Vor den Landesbühnen wird ein Stein für Ida Schaye verlegt.
Vor den Landesbühnen wird ein Stein für Ida Schaye verlegt. © Norbert Millauer
An Wilhelm und Gertrud Schaye wird an ihrem einstigen Wohnhaus Augustusweg 1 gedacht.
An Wilhelm und Gertrud Schaye wird an ihrem einstigen Wohnhaus Augustusweg 1 gedacht. © Arvid Müller
Die "Villa Wach" trägt den Nachnamen des Ehepaares Felix und Katharina. Dort sollen Stolpersteine an beide erinnern.
Die "Villa Wach" trägt den Nachnamen des Ehepaares Felix und Katharina. Dort sollen Stolpersteine an beide erinnern. © Arvid Müller

Das Verlegen der Steine erfolge am 17. Juni dieses Jahres, kündigt Oberbürgermeister Bert Wendsche (parteilos) an. Für Felix und Katharina Wach werden die beiden Steine zunächst symbolisch am Augustusweg 62 verlegt. Denn in der Nachbarschaft der Villa Wach stehen einige Bauarbeiten an. So lässt die Stadt in diesem Jahr den Plattenbau der ehemaligen Otto-Buchwitz-Schule abreißen. Später wird auf dem Grundstück daneben der neue Hort für die Grundschule Oberlößnitz errichtet. Erst wenn dieser steht und in Betrieb geht, erfolgt das Verlegen der beiden Steine.

Bundesweites Projekt

Rund 600 Euro wird das Fertigen und das Einsetzen der Stolpersteine kosten. Stadtoberhaupt Wendsche ist sich sicher, dass dafür ausreichend Spenden zusammenkommen, die die AG Geschichte sammeln möchte. Diese hat sich zum Ziel gesetzt, dass die Erinnerung an das jüdische Leben in Radebeul nicht verblasst.

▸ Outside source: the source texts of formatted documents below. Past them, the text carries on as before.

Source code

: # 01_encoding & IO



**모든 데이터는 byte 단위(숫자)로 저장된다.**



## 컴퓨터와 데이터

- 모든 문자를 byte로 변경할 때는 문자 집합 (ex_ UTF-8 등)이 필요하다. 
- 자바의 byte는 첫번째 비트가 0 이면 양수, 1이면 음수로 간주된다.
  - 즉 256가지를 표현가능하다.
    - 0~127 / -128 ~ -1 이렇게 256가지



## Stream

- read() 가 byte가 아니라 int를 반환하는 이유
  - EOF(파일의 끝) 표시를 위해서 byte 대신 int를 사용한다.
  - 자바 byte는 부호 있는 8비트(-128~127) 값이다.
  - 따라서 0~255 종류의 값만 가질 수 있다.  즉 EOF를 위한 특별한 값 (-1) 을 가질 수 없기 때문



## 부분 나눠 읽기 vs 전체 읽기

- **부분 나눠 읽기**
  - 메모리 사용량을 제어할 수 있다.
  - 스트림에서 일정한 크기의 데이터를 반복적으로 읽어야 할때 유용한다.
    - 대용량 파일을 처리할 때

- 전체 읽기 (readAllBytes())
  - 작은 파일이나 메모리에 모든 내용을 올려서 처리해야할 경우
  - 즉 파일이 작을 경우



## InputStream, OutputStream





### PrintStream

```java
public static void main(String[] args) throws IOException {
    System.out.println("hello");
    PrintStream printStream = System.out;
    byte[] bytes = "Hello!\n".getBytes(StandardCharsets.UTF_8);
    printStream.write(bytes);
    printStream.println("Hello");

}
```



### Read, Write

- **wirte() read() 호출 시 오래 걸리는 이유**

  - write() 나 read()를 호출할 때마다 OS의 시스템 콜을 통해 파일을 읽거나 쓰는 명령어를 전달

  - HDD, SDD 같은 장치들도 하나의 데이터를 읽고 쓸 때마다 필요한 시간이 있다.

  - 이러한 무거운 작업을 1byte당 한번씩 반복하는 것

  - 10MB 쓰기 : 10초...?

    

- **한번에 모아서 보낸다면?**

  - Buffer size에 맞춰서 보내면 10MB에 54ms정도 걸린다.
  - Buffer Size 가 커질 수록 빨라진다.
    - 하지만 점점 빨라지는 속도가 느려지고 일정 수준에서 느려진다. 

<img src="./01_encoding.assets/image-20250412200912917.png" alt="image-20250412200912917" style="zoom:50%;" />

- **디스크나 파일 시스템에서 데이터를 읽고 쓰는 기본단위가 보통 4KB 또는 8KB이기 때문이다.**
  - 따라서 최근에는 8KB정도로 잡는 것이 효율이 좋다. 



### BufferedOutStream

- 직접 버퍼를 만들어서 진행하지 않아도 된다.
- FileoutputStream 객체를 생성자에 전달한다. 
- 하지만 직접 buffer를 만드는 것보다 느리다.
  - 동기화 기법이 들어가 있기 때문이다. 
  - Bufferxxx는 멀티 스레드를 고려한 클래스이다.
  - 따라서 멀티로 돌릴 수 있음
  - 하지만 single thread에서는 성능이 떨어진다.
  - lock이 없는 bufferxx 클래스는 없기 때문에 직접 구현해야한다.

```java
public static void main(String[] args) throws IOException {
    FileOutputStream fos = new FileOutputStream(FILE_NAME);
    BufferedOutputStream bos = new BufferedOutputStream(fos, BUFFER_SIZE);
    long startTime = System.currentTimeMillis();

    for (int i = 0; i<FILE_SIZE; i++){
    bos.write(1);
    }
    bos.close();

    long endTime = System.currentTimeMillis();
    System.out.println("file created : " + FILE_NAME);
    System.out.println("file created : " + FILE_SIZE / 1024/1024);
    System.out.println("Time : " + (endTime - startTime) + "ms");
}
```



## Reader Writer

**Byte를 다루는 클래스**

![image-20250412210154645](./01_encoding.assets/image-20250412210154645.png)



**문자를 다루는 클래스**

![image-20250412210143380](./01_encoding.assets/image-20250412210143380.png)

Die Stolpersteine in Erinnerung der Opfer und Verfolgten des nationalsozialistischen Regimes sind ein bundesweites Projekt des Künstlers Gunter Demnig. Seit 1992 werden am jeweils letzten freiwilligen Wohnort der Vertriebenen oder Ermordeten quadratische, etwa zehn Quadratzentimeter umfassende Betonquader mit einer Messingplatte in das Straßenpflaster eingelassen. Darauf stehen jeweils ihre Namen.